▶ **Assignment**: Your answer must be an exact copy of the listing, with the images left out.

══════════

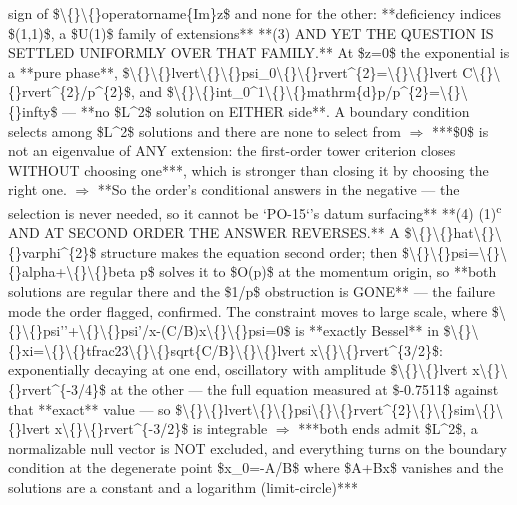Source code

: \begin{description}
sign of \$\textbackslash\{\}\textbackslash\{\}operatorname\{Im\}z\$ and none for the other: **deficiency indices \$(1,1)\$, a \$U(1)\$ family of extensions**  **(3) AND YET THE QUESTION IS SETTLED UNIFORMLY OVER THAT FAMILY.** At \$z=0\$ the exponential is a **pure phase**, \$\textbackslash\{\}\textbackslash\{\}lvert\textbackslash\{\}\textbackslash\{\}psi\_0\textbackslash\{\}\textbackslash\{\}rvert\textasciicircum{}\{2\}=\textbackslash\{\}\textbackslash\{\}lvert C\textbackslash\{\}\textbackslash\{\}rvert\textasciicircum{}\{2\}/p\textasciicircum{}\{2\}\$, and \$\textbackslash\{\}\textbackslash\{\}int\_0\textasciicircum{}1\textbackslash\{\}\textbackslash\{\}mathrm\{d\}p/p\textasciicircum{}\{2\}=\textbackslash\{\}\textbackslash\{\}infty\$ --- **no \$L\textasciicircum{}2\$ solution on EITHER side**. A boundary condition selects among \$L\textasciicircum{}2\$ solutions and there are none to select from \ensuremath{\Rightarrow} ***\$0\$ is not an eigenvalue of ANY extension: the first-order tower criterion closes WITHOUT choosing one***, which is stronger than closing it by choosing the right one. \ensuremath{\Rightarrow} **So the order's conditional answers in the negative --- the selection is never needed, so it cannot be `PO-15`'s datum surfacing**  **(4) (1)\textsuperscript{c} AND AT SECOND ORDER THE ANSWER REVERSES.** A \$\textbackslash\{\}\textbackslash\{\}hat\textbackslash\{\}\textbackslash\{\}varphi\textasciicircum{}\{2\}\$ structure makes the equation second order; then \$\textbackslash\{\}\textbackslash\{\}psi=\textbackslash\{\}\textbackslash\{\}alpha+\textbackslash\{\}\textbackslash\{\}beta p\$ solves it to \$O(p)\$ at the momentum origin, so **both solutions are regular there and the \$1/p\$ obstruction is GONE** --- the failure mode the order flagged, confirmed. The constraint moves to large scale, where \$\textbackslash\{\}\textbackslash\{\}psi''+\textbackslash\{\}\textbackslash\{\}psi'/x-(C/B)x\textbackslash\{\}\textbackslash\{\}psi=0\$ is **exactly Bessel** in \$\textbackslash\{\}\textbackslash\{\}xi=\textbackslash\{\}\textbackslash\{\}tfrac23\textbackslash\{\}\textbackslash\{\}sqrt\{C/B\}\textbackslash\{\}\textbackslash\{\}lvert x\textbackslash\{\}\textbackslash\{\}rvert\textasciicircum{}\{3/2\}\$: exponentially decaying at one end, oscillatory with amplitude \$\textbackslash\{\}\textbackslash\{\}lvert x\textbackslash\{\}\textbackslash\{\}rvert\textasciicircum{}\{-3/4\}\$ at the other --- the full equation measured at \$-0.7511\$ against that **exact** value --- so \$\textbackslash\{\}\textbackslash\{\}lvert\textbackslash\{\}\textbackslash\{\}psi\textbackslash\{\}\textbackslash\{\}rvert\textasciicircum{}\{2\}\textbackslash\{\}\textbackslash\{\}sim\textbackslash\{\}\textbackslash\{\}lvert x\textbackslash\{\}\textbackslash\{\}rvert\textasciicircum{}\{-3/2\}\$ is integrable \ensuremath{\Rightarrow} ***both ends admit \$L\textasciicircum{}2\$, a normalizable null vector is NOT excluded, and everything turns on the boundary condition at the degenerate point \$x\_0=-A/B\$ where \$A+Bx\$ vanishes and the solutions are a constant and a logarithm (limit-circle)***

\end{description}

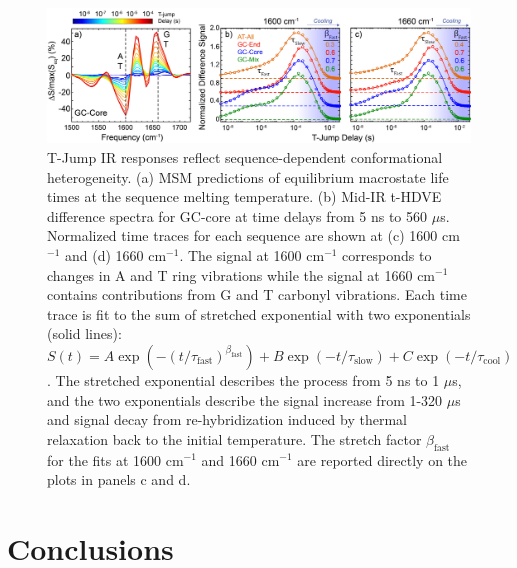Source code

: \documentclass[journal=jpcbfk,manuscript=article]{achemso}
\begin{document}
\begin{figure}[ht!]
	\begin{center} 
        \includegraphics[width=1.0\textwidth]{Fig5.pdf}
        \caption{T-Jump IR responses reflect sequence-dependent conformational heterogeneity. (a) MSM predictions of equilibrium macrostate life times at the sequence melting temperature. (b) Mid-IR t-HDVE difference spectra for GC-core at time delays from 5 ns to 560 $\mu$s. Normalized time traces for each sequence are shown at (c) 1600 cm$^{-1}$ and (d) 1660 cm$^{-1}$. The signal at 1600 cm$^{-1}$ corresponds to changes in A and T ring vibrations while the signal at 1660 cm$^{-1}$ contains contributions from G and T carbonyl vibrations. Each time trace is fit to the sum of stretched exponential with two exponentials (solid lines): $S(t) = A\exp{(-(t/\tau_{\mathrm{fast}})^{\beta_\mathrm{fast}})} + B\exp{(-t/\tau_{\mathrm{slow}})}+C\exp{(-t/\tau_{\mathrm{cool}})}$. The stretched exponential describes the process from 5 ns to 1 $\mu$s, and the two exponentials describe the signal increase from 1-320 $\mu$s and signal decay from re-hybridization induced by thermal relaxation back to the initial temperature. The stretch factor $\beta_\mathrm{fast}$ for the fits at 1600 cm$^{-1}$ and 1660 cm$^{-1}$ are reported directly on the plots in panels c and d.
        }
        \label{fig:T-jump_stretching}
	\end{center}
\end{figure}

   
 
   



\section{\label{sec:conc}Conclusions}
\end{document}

══════════

▶ **Response**:
Source code

: \begin{description}
sign of \$\textbackslash\{\}\textbackslash\{\}operatorname\{Im\}z\$ and none for the other: **deficiency indices \$(1,1)\$, a \$U(1)\$ family of extensions**  **(3) AND YET THE QUESTION IS SETTLED UNIFORMLY OVER THAT FAMILY.** At \$z=0\$ the exponential is a **pure phase**, \$\textbackslash\{\}\textbackslash\{\}lvert\textbackslash\{\}\textbackslash\{\}psi\_0\textbackslash\{\}\textbackslash\{\}rvert\textasciicircum{}\{2\}=\textbackslash\{\}\textbackslash\{\}lvert C\textbackslash\{\}\textbackslash\{\}rvert\textasciicircum{}\{2\}/p\textasciicircum{}\{2\}\$, and \$\textbackslash\{\}\textbackslash\{\}int\_0\textasciicircum{}1\textbackslash\{\}\textbackslash\{\}mathrm\{d\}p/p\textasciicircum{}\{2\}=\textbackslash\{\}\textbackslash\{\}infty\$ --- **no \$L\textasciicircum{}2\$ solution on EITHER side**. A boundary condition selects among \$L\textasciicircum{}2\$ solutions and there are none to select from \ensuremath{\Rightarrow} ***\$0\$ is not an eigenvalue of ANY extension: the first-order tower criterion closes WITHOUT choosing one***, which is stronger than closing it by choosing the right one. \ensuremath{\Rightarrow} **So the order's conditional answers in the negative --- the selection is never needed, so it cannot be `PO-15`'s datum surfacing**  **(4) (1)\textsuperscript{c} AND AT SECOND ORDER THE ANSWER REVERSES.** A \$\textbackslash\{\}\textbackslash\{\}hat\textbackslash\{\}\textbackslash\{\}varphi\textasciicircum{}\{2\}\$ structure makes the equation second order; then \$\textbackslash\{\}\textbackslash\{\}psi=\textbackslash\{\}\textbackslash\{\}alpha+\textbackslash\{\}\textbackslash\{\}beta p\$ solves it to \$O(p)\$ at the momentum origin, so **both solutions are regular there and the \$1/p\$ obstruction is GONE** --- the failure mode the order flagged, confirmed. The constraint moves to large scale, where \$\textbackslash\{\}\textbackslash\{\}psi''+\textbackslash\{\}\textbackslash\{\}psi'/x-(C/B)x\textbackslash\{\}\textbackslash\{\}psi=0\$ is **exactly Bessel** in \$\textbackslash\{\}\textbackslash\{\}xi=\textbackslash\{\}\textbackslash\{\}tfrac23\textbackslash\{\}\textbackslash\{\}sqrt\{C/B\}\textbackslash\{\}\textbackslash\{\}lvert x\textbackslash\{\}\textbackslash\{\}rvert\textasciicircum{}\{3/2\}\$: exponentially decaying at one end, oscillatory with amplitude \$\textbackslash\{\}\textbackslash\{\}lvert x\textbackslash\{\}\textbackslash\{\}rvert\textasciicircum{}\{-3/4\}\$ at the other --- the full equation measured at \$-0.7511\$ against that **exact** value --- so \$\textbackslash\{\}\textbackslash\{\}lvert\textbackslash\{\}\textbackslash\{\}psi\textbackslash\{\}\textbackslash\{\}rvert\textasciicircum{}\{2\}\textbackslash\{\}\textbackslash\{\}sim\textbackslash\{\}\textbackslash\{\}lvert x\textbackslash\{\}\textbackslash\{\}rvert\textasciicircum{}\{-3/2\}\$ is integrable \ensuremath{\Rightarrow} ***both ends admit \$L\textasciicircum{}2\$, a normalizable null vector is NOT excluded, and everything turns on the boundary condition at the degenerate point \$x\_0=-A/B\$ where \$A+Bx\$ vanishes and the solutions are a constant and a logarithm (limit-circle)***

\end{description}

Source code

: \documentclass[journal=jpcbfk,manuscript=article]{achemso}
\begin{document}
\begin{figure}[ht!]
	\begin{center} 
        \includegraphics[width=1.0\textwidth]{Fig5.pdf}
        \caption{T-Jump IR responses reflect sequence-dependent conformational heterogeneity. (a) MSM predictions of equilibrium macrostate life times at the sequence melting temperature. (b) Mid-IR t-HDVE difference spectra for GC-core at time delays from 5 ns to 560 $\mu$s. Normalized time traces for each sequence are shown at (c) 1600 cm$^{-1}$ and (d) 1660 cm$^{-1}$. The signal at 1600 cm$^{-1}$ corresponds to changes in A and T ring vibrations while the signal at 1660 cm$^{-1}$ contains contributions from G and T carbonyl vibrations. Each time trace is fit to the sum of stretched exponential with two exponentials (solid lines): $S(t) = A\exp{(-(t/\tau_{\mathrm{fast}})^{\beta_\mathrm{fast}})} + B\exp{(-t/\tau_{\mathrm{slow}})}+C\exp{(-t/\tau_{\mathrm{cool}})}$. The stretched exponential describes the process from 5 ns to 1 $\mu$s, and the two exponentials describe the signal increase from 1-320 $\mu$s and signal decay from re-hybridization induced by thermal relaxation back to the initial temperature. The stretch factor $\beta_\mathrm{fast}$ for the fits at 1600 cm$^{-1}$ and 1660 cm$^{-1}$ are reported directly on the plots in panels c and d.
        }
        \label{fig:T-jump_stretching}
	\end{center}
\end{figure}

   
 
   



\section{\label{sec:conc}Conclusions}
\end{document}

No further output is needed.